>>>

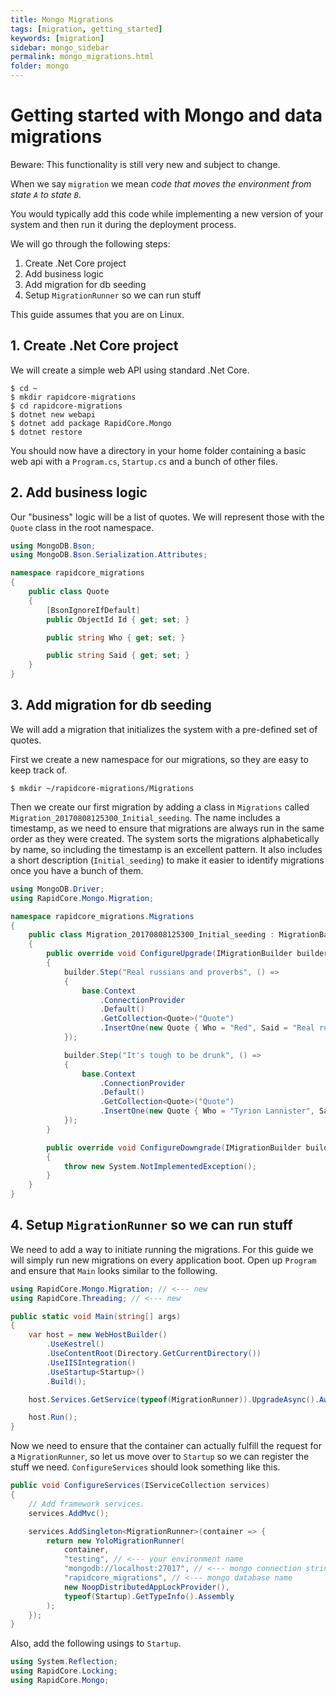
 ```yaml
---
title: Mongo Migrations
tags: [migration, getting_started]
keywords: [migration]
sidebar: mongo_sidebar
permalink: mongo_migrations.html
folder: mongo
---
```


Getting started with Mongo and data migrations
==============================================

Beware: This functionality is still very new and subject to change.

When we say `migration` we mean _code that moves the environment from state `A` to state `B`_.

You would typically add this code while implementing a new version of your system and then run it during the deployment process.

We will go through the following steps:

1. Create .Net Core project
2. Add business logic
3. Add migration for db seeding
4. Setup `MigrationRunner` so we can run stuff

This guide assumes that you are on Linux.


## 1. Create .Net Core project

We will create a simple web API using standard .Net Core.

```shell
$ cd ~
$ mkdir rapidcore-migrations
$ cd rapidcore-migrations
$ dotnet new webapi
$ dotnet add package RapidCore.Mongo
$ dotnet restore
```

You should now have a directory in your home folder containing a basic web api with a `Program.cs`, `Startup.cs` and a bunch of other files.


## 2. Add business logic

Our "business" logic will be a list of quotes. We will represent those with the `Quote` class in the root namespace.

```csharp
using MongoDB.Bson;
using MongoDB.Bson.Serialization.Attributes;

namespace rapidcore_migrations
{
    public class Quote
    {
        [BsonIgnoreIfDefault]
        public ObjectId Id { get; set; }

        public string Who { get; set; }

        public string Said { get; set; }
    }
}
```


## 3. Add migration for db seeding

We will add a migration that initializes the system with a pre-defined set of quotes.

First we create a new namespace for our migrations, so they are easy to keep track of.

```shell
$ mkdir ~/rapidcore-migrations/Migrations
```

Then we create our first migration by adding a class in `Migrations` called `Migration_20170808125300_Initial_seeding`. The name includes a timestamp, as we need to ensure that migrations are always run in the same order as they were created. The system sorts the migrations alphabetically by name, so including the timestamp is an excellent pattern. It also includes a short description (`Initial_seeding`) to make it easier to identify migrations once you have a bunch of them.

```csharp
using MongoDB.Driver;
using RapidCore.Mongo.Migration;

namespace rapidcore_migrations.Migrations
{
    public class Migration_20170808125300_Initial_seeding : MigrationBase
    {
        public override void ConfigureUpgrade(IMigrationBuilder builder)
        {
            builder.Step("Real russians and proverbs", () =>
            {
                base.Context
                    .ConnectionProvider
                    .Default()
                    .GetCollection<Quote>("Quote")
                    .InsertOne(new Quote { Who = "Red", Said = "Real russians don't have proverbs - only Vodka and misery."});
            });

            builder.Step("It's tough to be drunk", () =>
            {
                base.Context
                    .ConnectionProvider
                    .Default()
                    .GetCollection<Quote>("Quote")
                    .InsertOne(new Quote { Who = "Tyrion Lannister", Said = "It's not easy being drunk all the time. If it were easy, everyone would do it." });
            });
        }

        public override void ConfigureDowngrade(IMigrationBuilder builder)
        {
            throw new System.NotImplementedException();
        }
    }
}
```

## 4. Setup `MigrationRunner` so we can run stuff

We need to add a way to initiate running the migrations. For this guide we will simply run new migrations on every application boot. Open up `Program` and ensure that `Main` looks similar to the following.

```csharp
using RapidCore.Mongo.Migration; // <--- new
using RapidCore.Threading; // <--- new

public static void Main(string[] args)
{
    var host = new WebHostBuilder()
        .UseKestrel()
        .UseContentRoot(Directory.GetCurrentDirectory())
        .UseIISIntegration()
        .UseStartup<Startup>()
        .Build();

    host.Services.GetService(typeof(MigrationRunner)).UpgradeAsync().AwaitSync(); // <--- new

    host.Run();
}
```

Now we need to ensure that the container can actually fulfill the request for a `MigrationRunner`, so let us move over to `Startup` so we can register the stuff we need. `ConfigureServices` should look something like this.

```csharp
public void ConfigureServices(IServiceCollection services)
{
    // Add framework services.
    services.AddMvc();

    services.AddSingleton<MigrationRunner>(container => {
        return new YoloMigrationRunner(
            container,
            "testing", // <--- your environment name
            "mongodb://localhost:27017", // <--- mongo connection string
            "rapidcore_migrations", // <--- mongo database name
            new NoopDistributedAppLockProvider(),
            typeof(Startup).GetTypeInfo().Assembly
        );
    });
}
```

Also, add the following usings to `Startup`.

```csharp
using System.Reflection;
using RapidCore.Locking;
using RapidCore.Mongo;
```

<<<

### The task
Give the listing again, exactly as it appears, but without its images.

### Answer to the problem
 ```yaml
---
title: Mongo Migrations
tags: [migration, getting_started]
keywords: [migration]
sidebar: mongo_sidebar
permalink: mongo_migrations.html
folder: mongo
---
```


Getting started with Mongo and data migrations
==============================================

Beware: This functionality is still very new and subject to change.

When we say `migration` we mean _code that moves the environment from state `A` to state `B`_.

You would typically add this code while implementing a new version of your system and then run it during the deployment process.

We will go through the following steps:

1. Create .Net Core project
2. Add business logic
3. Add migration for db seeding
4. Setup `MigrationRunner` so we can run stuff

This guide assumes that you are on Linux.


## 1. Create .Net Core project

We will create a simple web API using standard .Net Core.

```shell
$ cd ~
$ mkdir rapidcore-migrations
$ cd rapidcore-migrations
$ dotnet new webapi
$ dotnet add package RapidCore.Mongo
$ dotnet restore
```

You should now have a directory in your home folder containing a basic web api with a `Program.cs`, `Startup.cs` and a bunch of other files.


## 2. Add business logic

Our "business" logic will be a list of quotes. We will represent those with the `Quote` class in the root namespace.

```csharp
using MongoDB.Bson;
using MongoDB.Bson.Serialization.Attributes;

namespace rapidcore_migrations
{
    public class Quote
    {
        [BsonIgnoreIfDefault]
        public ObjectId Id { get; set; }

        public string Who { get; set; }

        public string Said { get; set; }
    }
}
```


## 3. Add migration for db seeding

We will add a migration that initializes the system with a pre-defined set of quotes.

First we create a new namespace for our migrations, so they are easy to keep track of.

```shell
$ mkdir ~/rapidcore-migrations/Migrations
```

Then we create our first migration by adding a class in `Migrations` called `Migration_20170808125300_Initial_seeding`. The name includes a timestamp, as we need to ensure that migrations are always run in the same order as they were created. The system sorts the migrations alphabetically by name, so including the timestamp is an excellent pattern. It also includes a short description (`Initial_seeding`) to make it easier to identify migrations once you have a bunch of them.

```csharp
using MongoDB.Driver;
using RapidCore.Mongo.Migration;

namespace rapidcore_migrations.Migrations
{
    public class Migration_20170808125300_Initial_seeding : MigrationBase
    {
        public override void ConfigureUpgrade(IMigrationBuilder builder)
        {
            builder.Step("Real russians and proverbs", () =>
            {
                base.Context
                    .ConnectionProvider
                    .Default()
                    .GetCollection<Quote>("Quote")
                    .InsertOne(new Quote { Who = "Red", Said = "Real russians don't have proverbs - only Vodka and misery."});
            });

            builder.Step("It's tough to be drunk", () =>
            {
                base.Context
                    .ConnectionProvider
                    .Default()
                    .GetCollection<Quote>("Quote")
                    .InsertOne(new Quote { Who = "Tyrion Lannister", Said = "It's not easy being drunk all the time. If it were easy, everyone would do it." });
            });
        }

        public override void ConfigureDowngrade(IMigrationBuilder builder)
        {
            throw new System.NotImplementedException();
        }
    }
}
```

## 4. Setup `MigrationRunner` so we can run stuff

We need to add a way to initiate running the migrations. For this guide we will simply run new migrations on every application boot. Open up `Program` and ensure that `Main` looks similar to the following.

```csharp
using RapidCore.Mongo.Migration; // <--- new
using RapidCore.Threading; // <--- new

public static void Main(string[] args)
{
    var host = new WebHostBuilder()
        .UseKestrel()
        .UseContentRoot(Directory.GetCurrentDirectory())
        .UseIISIntegration()
        .UseStartup<Startup>()
        .Build();

    host.Services.GetService(typeof(MigrationRunner)).UpgradeAsync().AwaitSync(); // <--- new

    host.Run();
}
```

Now we need to ensure that the container can actually fulfill the request for a `MigrationRunner`, so let us move over to `Startup` so we can register the stuff we need. `ConfigureServices` should look something like this.

```csharp
public void ConfigureServices(IServiceCollection services)
{
    // Add framework services.
    services.AddMvc();

    services.AddSingleton<MigrationRunner>(container => {
        return new YoloMigrationRunner(
            container,
            "testing", // <--- your environment name
            "mongodb://localhost:27017", // <--- mongo connection string
            "rapidcore_migrations", // <--- mongo database name
            new NoopDistributedAppLockProvider(),
            typeof(Startup).GetTypeInfo().Assembly
        );
    });
}
```

Also, add the following usings to `Startup`.

```csharp
using System.Reflection;
using RapidCore.Locking;
using RapidCore.Mongo;
```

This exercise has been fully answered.